We are also committed to diversity and inclusion initiatives, including in senior leadership, recruiting and company events. Rithm continues to advance its diversity and inclusion efforts by, for example, joining Fannie Mae’s Future Housing Leaders initiative as an employer partner and recruiting college students from historically underrepresented groups to paid summer internship opportunities at the firm. Sculptor maintains sponsored affinity networks that support a broad range of ethnicities, genders and culturally diverse groups, and hosts employee and community events.
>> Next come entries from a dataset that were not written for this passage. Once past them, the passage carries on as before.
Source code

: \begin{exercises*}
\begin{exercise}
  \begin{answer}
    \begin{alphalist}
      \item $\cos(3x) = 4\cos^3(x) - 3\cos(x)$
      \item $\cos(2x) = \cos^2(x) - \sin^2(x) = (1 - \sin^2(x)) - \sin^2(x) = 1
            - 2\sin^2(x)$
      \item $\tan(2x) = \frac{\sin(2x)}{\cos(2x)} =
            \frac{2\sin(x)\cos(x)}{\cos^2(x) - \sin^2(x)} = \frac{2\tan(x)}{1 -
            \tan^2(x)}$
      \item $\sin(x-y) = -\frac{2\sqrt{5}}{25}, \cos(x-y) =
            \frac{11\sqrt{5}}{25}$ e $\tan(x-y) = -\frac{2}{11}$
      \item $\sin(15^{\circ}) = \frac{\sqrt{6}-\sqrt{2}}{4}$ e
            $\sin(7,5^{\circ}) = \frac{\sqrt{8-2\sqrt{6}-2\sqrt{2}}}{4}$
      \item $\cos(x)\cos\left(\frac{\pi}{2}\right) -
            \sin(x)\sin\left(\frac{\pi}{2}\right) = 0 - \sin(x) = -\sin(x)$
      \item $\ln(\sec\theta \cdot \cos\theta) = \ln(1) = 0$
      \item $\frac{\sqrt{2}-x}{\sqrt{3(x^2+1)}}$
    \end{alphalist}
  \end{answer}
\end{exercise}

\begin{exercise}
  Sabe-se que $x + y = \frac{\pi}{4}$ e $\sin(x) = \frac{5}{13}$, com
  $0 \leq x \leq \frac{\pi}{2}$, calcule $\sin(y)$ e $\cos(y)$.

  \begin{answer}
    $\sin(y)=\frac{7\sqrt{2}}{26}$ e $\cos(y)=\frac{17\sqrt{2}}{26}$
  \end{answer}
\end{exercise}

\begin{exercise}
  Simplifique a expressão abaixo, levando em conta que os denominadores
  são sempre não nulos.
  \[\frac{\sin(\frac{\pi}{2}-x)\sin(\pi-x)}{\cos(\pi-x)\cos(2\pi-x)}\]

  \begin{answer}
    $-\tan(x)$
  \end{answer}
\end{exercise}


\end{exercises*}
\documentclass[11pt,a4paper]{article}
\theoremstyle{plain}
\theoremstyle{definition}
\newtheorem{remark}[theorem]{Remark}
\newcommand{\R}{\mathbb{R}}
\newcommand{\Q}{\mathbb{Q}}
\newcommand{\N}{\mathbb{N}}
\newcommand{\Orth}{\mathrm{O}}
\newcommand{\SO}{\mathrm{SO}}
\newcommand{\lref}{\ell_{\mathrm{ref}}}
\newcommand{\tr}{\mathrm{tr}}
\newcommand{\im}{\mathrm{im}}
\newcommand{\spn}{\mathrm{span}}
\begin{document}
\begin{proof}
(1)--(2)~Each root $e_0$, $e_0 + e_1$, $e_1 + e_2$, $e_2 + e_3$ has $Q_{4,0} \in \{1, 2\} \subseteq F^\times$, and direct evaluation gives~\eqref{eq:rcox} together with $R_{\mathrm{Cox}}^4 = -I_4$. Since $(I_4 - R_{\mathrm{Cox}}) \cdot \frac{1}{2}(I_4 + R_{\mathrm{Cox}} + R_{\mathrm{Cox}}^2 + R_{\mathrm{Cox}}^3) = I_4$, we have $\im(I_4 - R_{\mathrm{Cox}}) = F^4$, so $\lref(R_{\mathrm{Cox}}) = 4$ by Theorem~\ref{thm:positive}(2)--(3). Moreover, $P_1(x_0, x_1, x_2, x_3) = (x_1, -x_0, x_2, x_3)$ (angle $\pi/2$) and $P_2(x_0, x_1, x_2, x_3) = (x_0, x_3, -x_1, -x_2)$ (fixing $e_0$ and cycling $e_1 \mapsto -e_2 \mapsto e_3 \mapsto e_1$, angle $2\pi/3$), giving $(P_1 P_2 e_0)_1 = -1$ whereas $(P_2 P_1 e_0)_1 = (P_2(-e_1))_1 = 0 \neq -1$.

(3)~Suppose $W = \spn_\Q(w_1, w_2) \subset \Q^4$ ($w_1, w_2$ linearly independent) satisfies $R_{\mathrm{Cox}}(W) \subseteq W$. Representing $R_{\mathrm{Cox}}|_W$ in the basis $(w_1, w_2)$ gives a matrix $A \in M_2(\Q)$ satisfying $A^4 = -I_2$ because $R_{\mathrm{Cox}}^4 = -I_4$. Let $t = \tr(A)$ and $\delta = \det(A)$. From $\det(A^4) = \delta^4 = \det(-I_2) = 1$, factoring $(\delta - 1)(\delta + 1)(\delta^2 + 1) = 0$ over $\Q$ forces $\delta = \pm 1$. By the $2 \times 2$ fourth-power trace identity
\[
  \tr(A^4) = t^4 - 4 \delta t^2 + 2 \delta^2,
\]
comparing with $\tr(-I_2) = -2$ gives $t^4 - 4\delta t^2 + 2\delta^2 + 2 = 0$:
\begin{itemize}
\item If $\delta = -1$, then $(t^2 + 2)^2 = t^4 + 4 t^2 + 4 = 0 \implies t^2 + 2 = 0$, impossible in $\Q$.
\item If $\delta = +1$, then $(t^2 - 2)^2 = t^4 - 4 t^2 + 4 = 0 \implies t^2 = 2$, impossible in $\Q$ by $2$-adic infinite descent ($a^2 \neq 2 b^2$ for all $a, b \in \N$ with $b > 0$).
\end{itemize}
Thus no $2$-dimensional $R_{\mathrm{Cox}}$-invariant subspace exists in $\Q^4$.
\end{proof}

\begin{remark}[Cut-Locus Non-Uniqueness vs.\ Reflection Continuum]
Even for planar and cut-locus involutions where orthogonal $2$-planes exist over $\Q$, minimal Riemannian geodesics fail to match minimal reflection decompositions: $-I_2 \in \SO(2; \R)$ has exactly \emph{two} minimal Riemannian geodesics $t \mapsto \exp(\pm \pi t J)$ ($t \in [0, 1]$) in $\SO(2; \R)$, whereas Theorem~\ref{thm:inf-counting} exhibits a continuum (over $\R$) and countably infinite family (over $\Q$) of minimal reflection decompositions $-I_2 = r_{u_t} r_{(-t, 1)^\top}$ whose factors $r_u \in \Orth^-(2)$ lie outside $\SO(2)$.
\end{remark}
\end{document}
At our mortgage company, we also encourage our employees to participate in and support our employee resource groups (“ERGs”), which are employee-led empowering spaces designed to heighten awareness, engage allies and champion broader Diversity, Equity and Inclusion initiatives for ERG members and our mortgage company. Our mortgage company’s current ERGs include the following:
(i)
BOLD — African Americans and People of Color;
(ii)
DREAM Alliance — Women in Business and allies;
(iii)
Environmental Council — Environment Awareness & Sustainability;
(iv)
Mezcla Calibre — Hispanic & LatinX;
(v)
PRIDE — LGBTQ+ Community;
(vi)
Pro$per — Financial Wellness;
(vii)
Military Veterans Group — Active Military, Veterans, Allies and families; and
(viii)
Thrive — Mental, Physical and Emotional Health.
We and our subsidiary, Sculptor, also incorporate climate risk and environmental, social and governance (“ESG”) considerations over the investment lifecycle, viewing such considerations as a key component in underwriting and risk monitoring across investment disciplines. 100% of Sculptor’s invested capital is covered by its ESG policy. Additionally, Sculptor is signatory to, and seeks to align its ESG investment practices with, the tenets set out by the United Nations Principles for Responsible Investment. Sculptor also conducts ongoing ESG quarterly monitoring and regular committee reviews and database training.
Hedging Policy
Pursuant to our policies and procedures for transacting in Company securities, including our Insider Trading Compliance Policy, all of our directors, executive officers and employees are prohibited from engaging in any transaction intended to hedge or minimize losses in the Company’s securities, including engaging in transactions in puts, calls or other derivatives of the Company’s securities or short-selling the Company’s securities.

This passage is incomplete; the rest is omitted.